2026-06-22Software Engineering

Software EngineeringArtificial Intelligence
AI summary

The authors describe a way to catch and fix mistakes in system designs that look correct but break important engineering rules. They combine a small language model (a kind of AI) with a knowledge graph that holds facts about how parts of a vehicle system should connect. The AI is trained using fake examples of errors and suggests fixes that engineers can review, keeping humans involved. Their tests show this method works much better than before and keeps suggestions concise. This approach helps improve model checking alongside existing tools.
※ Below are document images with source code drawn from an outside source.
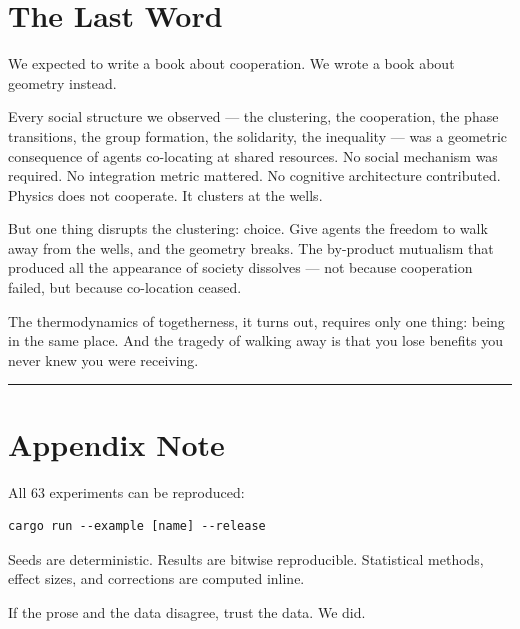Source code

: \section{The Last Word}\label{the-last-word}

We expected to write a book about cooperation. We wrote a book about geometry instead.

Every social structure we observed --- the clustering, the cooperation, the phase transitions, the group formation, the solidarity, the inequality --- was a geometric consequence of agents co-locating at shared resources. No social mechanism was required. No integration metric mattered. No cognitive architecture contributed. Physics does not cooperate. It clusters at the wells.

But one thing disrupts the clustering: choice. Give agents the freedom to walk away from the wells, and the geometry breaks. The by-product mutualism that produced all the appearance of society dissolves --- not because cooperation failed, but because co-location ceased.

The thermodynamics of togetherness, it turns out, requires only one thing: being in the same place. And the tragedy of walking away is that you lose benefits you never knew you were receiving.

\begin{center}\rule{0.5\linewidth}{0.5pt}\end{center}

\section{Appendix Note}\label{appendix-note}

All 63 experiments can be reproduced:

\begin{verbatim}
cargo run --example [name] --release
\end{verbatim}

Seeds are deterministic. Results are bitwise reproducible. Statistical methods, effect sizes, and corrections are computed inline.

If the prose and the data disagree, trust the data. We did.
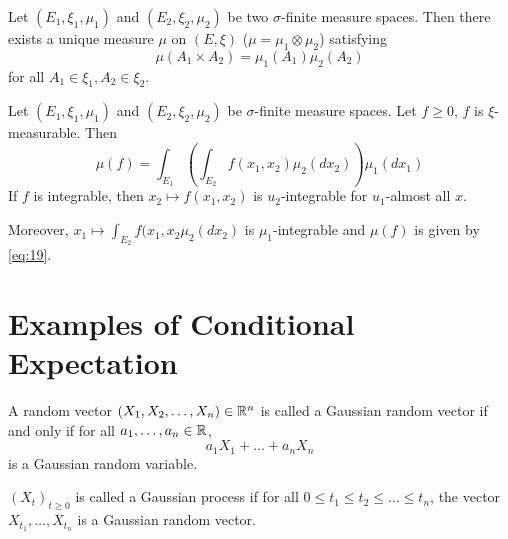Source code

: \begin{defn}
  \label{defn:inequalities:4}
  Let $(E_{1}, \xi_{1}, \mu_{1})$ and $(E_{2}, \xi_{2}, \mu_{2})$ be
  two $\sigma$-finite measure spaces. Then there exists a unique
  measure $\mu$ on $(E, \xi)$ ($\mu = \mu_{1} \otimes \mu_{2}$)
  satisfying
  \begin{equation}
    \label{eq:18}
    \mu(A_{1} \times A_{2}) = \mu_{1}(A_{1})\mu_{2}(A_{2})
  \end{equation} for all $A_{1} \in \xi_{1}, A_{2} \in \xi_{2}$.
\end{defn}

\begin{thm}
  \label{defn:inequalities:5}
  Let $(E_{1}, \xi_{1}, \mu_{1})$ and $(E_{2}, \xi_{2}, \mu_{2})$ be
  $\sigma$-finite measure spaces.  Let $f \geq 0$, $f$ is
  $\xi$-measurable.  Then
  \begin{equation}
    \label{eq:19}
    \mu(f)  = \int_{E_{1}} \left( \int_{E_{2}} f(x_{1}, x_{2})
      \mu_{2}(dx_{2}) \right) \mu_{1}(dx_{1})
  \end{equation}
  If $f$ is integrable, then $x_{2} \mapsto f(x_{1}, x_{2})$ is
  $u_{2}$-integrable for $u_{1}$-almost all $x$.

  Moreover, $x_{1} \mapsto \int_{E_{2}} f(x_{1}, x_{2}
  \mu_{2}(dx_{2})$ is $\mu_{1}$-integrable and $\mu(f)$ is given by \eqref{eq:19}.
\end{thm}

\section{Examples of Conditional Expectation}
\label{sec:exampl-cond-expect}

\begin{defn}
  \label{defn:inequalities:6}
  A random vector $(X_1, X_{2}, \dots, X_{n}) \in \mathbb{R}^{n}$ is called a
  Gaussian random vector if and only if for all $a_{1}, \dots, a_{n} \in \mathbb{R}$,
  \begin{equation}
    \label{eq:20}
    a_{1} X_{1} + \dots + a_{n} X_{n}
  \end{equation} is a Gaussian random variable.

  $(X_{t})_{t \geq 0}$ is called a Gaussian process if for all $0 \leq
  t_{1} \leq t_{2} \leq \dots \leq t_{n}$, the vector $X_{t_{1}},
  \dots, X_{t_{n}}$ is a Gaussian random vector.
\end{defn}

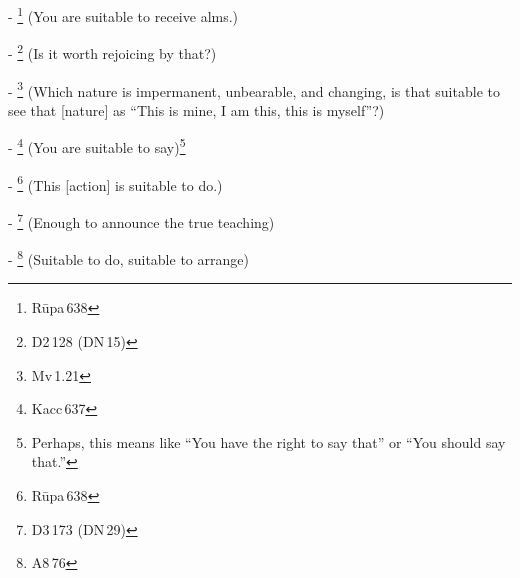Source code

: - \footnote{R\=upa\,638} (You are suitable to receive alms.)\par
- \footnote{D2\,128 (DN\,15)} (Is it worth rejoicing by that?)\par
- \footnote{Mv\,1.21} (Which nature is impermanent, unbearable, and changing, is that suitable to see that [nature] as ``This is mine, I am this, this is myself''?)\par
- \footnote{Kacc\,637} (You are suitable to say)\footnote{Perhaps, this means like ``You have the right to say that'' or ``You should say that.''}\par
- \footnote{R\=upa\,638} (This [action] is suitable to do.)\par
- \footnote{D3\,173 (DN\,29)} (Enough to announce the true teaching)\par
- \footnote{A8\,76} (Suitable to do, suitable to arrange)\par

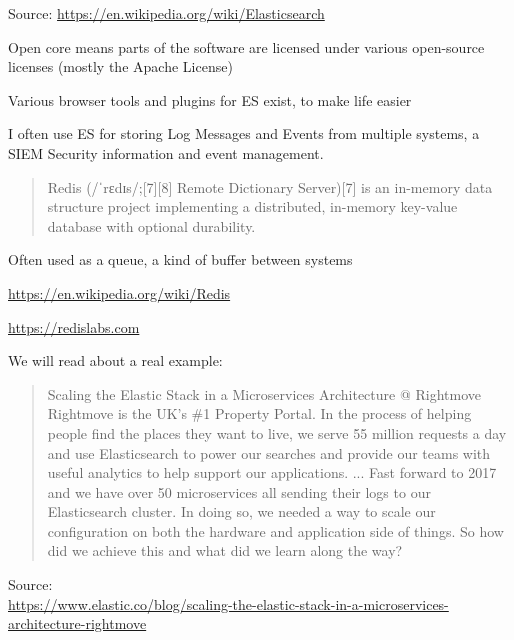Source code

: \documentclass[Screen16to9,17pt]{foils}
\begin{document}
Source: \url{https://en.wikipedia.org/wiki/Elasticsearch}

\begin{list2}
\item Open core means parts of the software are licensed under various open-source licenses (mostly the Apache License)
\item Various browser tools and plugins for ES exist, to make life easier
\item I often use ES for storing Log Messages and Events from multiple systems, a SIEM Security information and event management.
\end{list2}


\begin{quote}
Redis (/ˈrɛdɪs/;[7][8] Remote Dictionary Server)[7] is an in-memory data structure
project implementing a distributed, in-memory key-value database with optional durability.
\end{quote}

\begin{list2}
\item Often used as a queue, a kind of buffer between systems
\item \url{https://en.wikipedia.org/wiki/Redis}
\item \url{https://redislabs.com}
\end{list2}



We will read about a real example:

\begin{quote}
Scaling the Elastic Stack in a Microservices Architecture @ Rightmove\\
Rightmove is the UK's \#1 Property Portal. In the process of helping people find the places they want to live, we serve 55 million requests a day and use Elasticsearch to power our searches and provide our teams with useful analytics to help support our applications.
...
Fast forward to 2017 and we have over 50 microservices all sending their logs to our Elasticsearch cluster. In doing so, we needed a way to scale our configuration on both the hardware and application side of things. So how did we achieve this and what did we learn along the way?
\end{quote}
Source:\\
{\footnotesize\url{https://www.elastic.co/blog/scaling-the-elastic-stack-in-a-microservices-architecture-rightmove}}
\end{document}
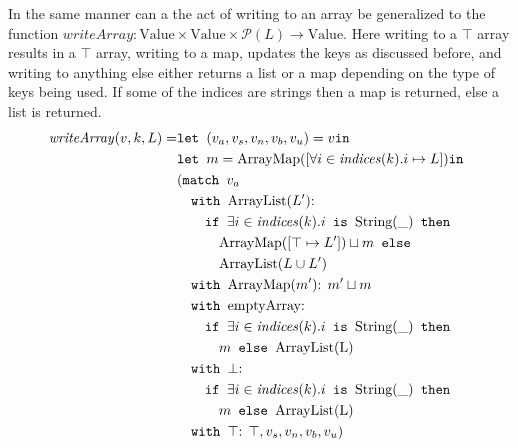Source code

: In the same manner can a the act of writing to an array be generalized to the function $\mathit{writeArray}: \text{Value} \times \text{Value} \times \mathcal{P}(L) \rightarrow \text{Value}$. Here writing to a $\top$ array results in a $\top$ array, writing to a map, updates the keys as discussed before, and writing to anything else either returns a list or a map depending on the type of keys being used. If some of the indices are strings then a map is returned, else a list is returned. 
\begin{align}
\mathit{writeArray}(v, k, L) =       & \texttt{let } (v_a,v_s,v_n,v_b,v_u) = v \texttt{in }\notag\\
                            &\texttt{let } m = \text{ArrayMap}([\forall i \in \mathit{indices}(k). i \mapsto L]) \texttt{in }\notag\\
                            &(\texttt{match }v_a \notag\\
                            & \quad \texttt{with }\text{ArrayList}(L')\text{: } \notag\\
                            &\quad\quad \texttt{if }\exists i \in \mathit{indices}(k).i \texttt{ is } \text{String}(\_)\texttt{ then } \notag\\
                            &\quad\quad\quad \text{ArrayMap}([\top \mapsto L'])\sqcup m \texttt{ else } \notag\\
                            &\quad\quad\quad \text{ArrayList}(L\cup L')\notag\\
                            & \quad \texttt{with }\text{ArrayMap}(m')\text{: } m'\sqcup m\notag\\
                            & \quad \texttt{with }\text{emptyArray}\text{: } \notag\\
                            & \quad\quad\texttt{if }\exists i \in \mathit{indices}(k).i \texttt{ is } \text{String}(\_)\texttt{ then } \notag\\
                            &\quad\quad\quad m \texttt{ else } \text{ArrayList(L)}\notag\\
                            & \quad \texttt{with }\bot\text{: }  \notag\\
                            & \quad\quad\texttt{if }\exists i \in \mathit{indices}(k).i \texttt{ is } \text{String}(\_)\texttt{ then } \notag\\
                            &\quad\quad\quad m \texttt{ else } \text{ArrayList(L)}\notag\\
                            & \quad \texttt{with }\top\text{: } \top, v_s, v_n, v_b, v_u)
\end{align}

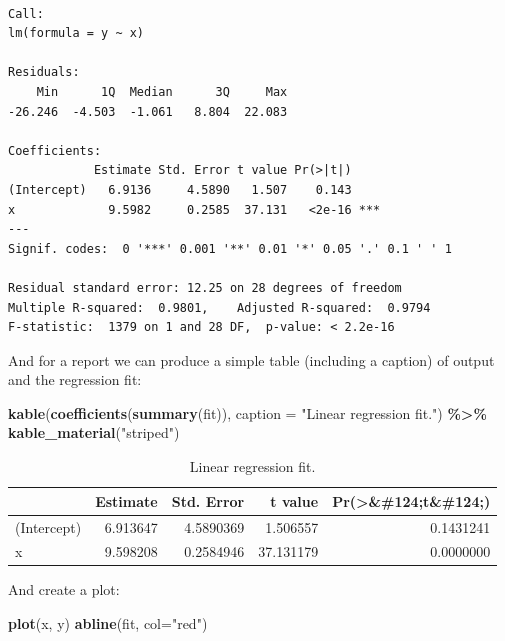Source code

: \documentclass[
]{article}
\newenvironment{Shaded}{\begin{snugshade}}{\end{snugshade}}
\newcommand{\AttributeTok}[1]{\textcolor[rgb]{0.13,0.29,0.53}{#1}}
\newcommand{\FunctionTok}[1]{\textcolor[rgb]{0.13,0.29,0.53}{\textbf{#1}}}
\newcommand{\NormalTok}[1]{#1}
\newcommand{\SpecialCharTok}[1]{\textcolor[rgb]{0.81,0.36,0.00}{\textbf{#1}}}
\newcommand{\StringTok}[1]{\textcolor[rgb]{0.31,0.60,0.02}{#1}}
\begin{document}
\begin{verbatim}

Call:
lm(formula = y ~ x)

Residuals:
    Min      1Q  Median      3Q     Max 
-26.246  -4.503  -1.061   8.804  22.083 

Coefficients:
            Estimate Std. Error t value Pr(>|t|)    
(Intercept)   6.9136     4.5890   1.507    0.143    
x             9.5982     0.2585  37.131   <2e-16 ***
---
Signif. codes:  0 '***' 0.001 '**' 0.01 '*' 0.05 '.' 0.1 ' ' 1

Residual standard error: 12.25 on 28 degrees of freedom
Multiple R-squared:  0.9801,    Adjusted R-squared:  0.9794 
F-statistic:  1379 on 1 and 28 DF,  p-value: < 2.2e-16
\end{verbatim}

And for a report we can produce a simple table (including a caption) of
output and the regression fit:

\begin{Shaded}
\begin{Highlighting}[]
\FunctionTok{kable}\NormalTok{(}\FunctionTok{coefficients}\NormalTok{(}\FunctionTok{summary}\NormalTok{(fit)),}
      \AttributeTok{caption =} \StringTok{"Linear regression fit."}\NormalTok{) }\SpecialCharTok{\%\textgreater{}\%}
  \FunctionTok{kable\_material}\NormalTok{(}\StringTok{"striped"}\NormalTok{)}
\end{Highlighting}
\end{Shaded}

\begin{longtable}[t]{lrrrr}
\caption{\label{tab:fit}Linear regression fit.}\\
\toprule
 & Estimate & Std. Error & t value & Pr(>\&\#124;t\&\#124;)\\
\midrule
(Intercept) & 6.913647 & 4.5890369 & 1.506557 & 0.1431241\\
x & 9.598208 & 0.2584946 & 37.131179 & 0.0000000\\
\bottomrule
\end{longtable}

And create a plot:

\begin{Shaded}
\begin{Highlighting}[]
\FunctionTok{plot}\NormalTok{(x, y)}
\FunctionTok{abline}\NormalTok{(fit, }\AttributeTok{col=}\StringTok{"red"}\NormalTok{)}
\end{Highlighting}
\end{Shaded}
\end{document}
SysML v2textual syntaxsemantic errorssmall language model (SLM)knowledge graphmodel-based systems engineering (MBSE)vehicle systemsfault repairfine-tuningunified diff patches
Authors
Haitham Al-Shami, Rohail Malik, Riku Ala-Laurinaho, Jari Vepsäläinen, Raine Viitala
Abstract
SysML v2's textual syntax enables compiler-based validation of model structure and language conformance. However, semantic mistakes that preserve syntactic validity but violate domain rules cannot be detected through compilers. These errors can propagate through the design process and surface late as costly integration failures. This paper presents a human-in-the-loop framework for identifying and repairing such errors automatically. It combines a fine-tuned Small Language Model (SLM) with a domain knowledge graph encoding physical compatibility rules between system elements. The knowledge graph also guides the generation of synthetic training data by systematically introducing plausible domain violations, and augments the model at inference time to ground repair suggestions in valid engineering constraints. We demonstrate the framework using the vehicle systems domain, where the knowledge graph captures the relationships between the mechanical, electrical, fluid, and signal interfaces. Two SLMs, Qwen2.5-Coder-1.5B and DeepSeek-Coder-6.7B, are fine-tuned to output unified diff patches that localize faults and present candidate repairs for engineer review, preserving human judgment in the design process. Evaluation of 1,184 test samples shows that fine-tuning improves semantic fault repair from less than 3% to more than 91%, with patch-based output reducing token length by over 60%. The framework offers a practical path toward AI-assisted model verification that complements existing MBSE tools.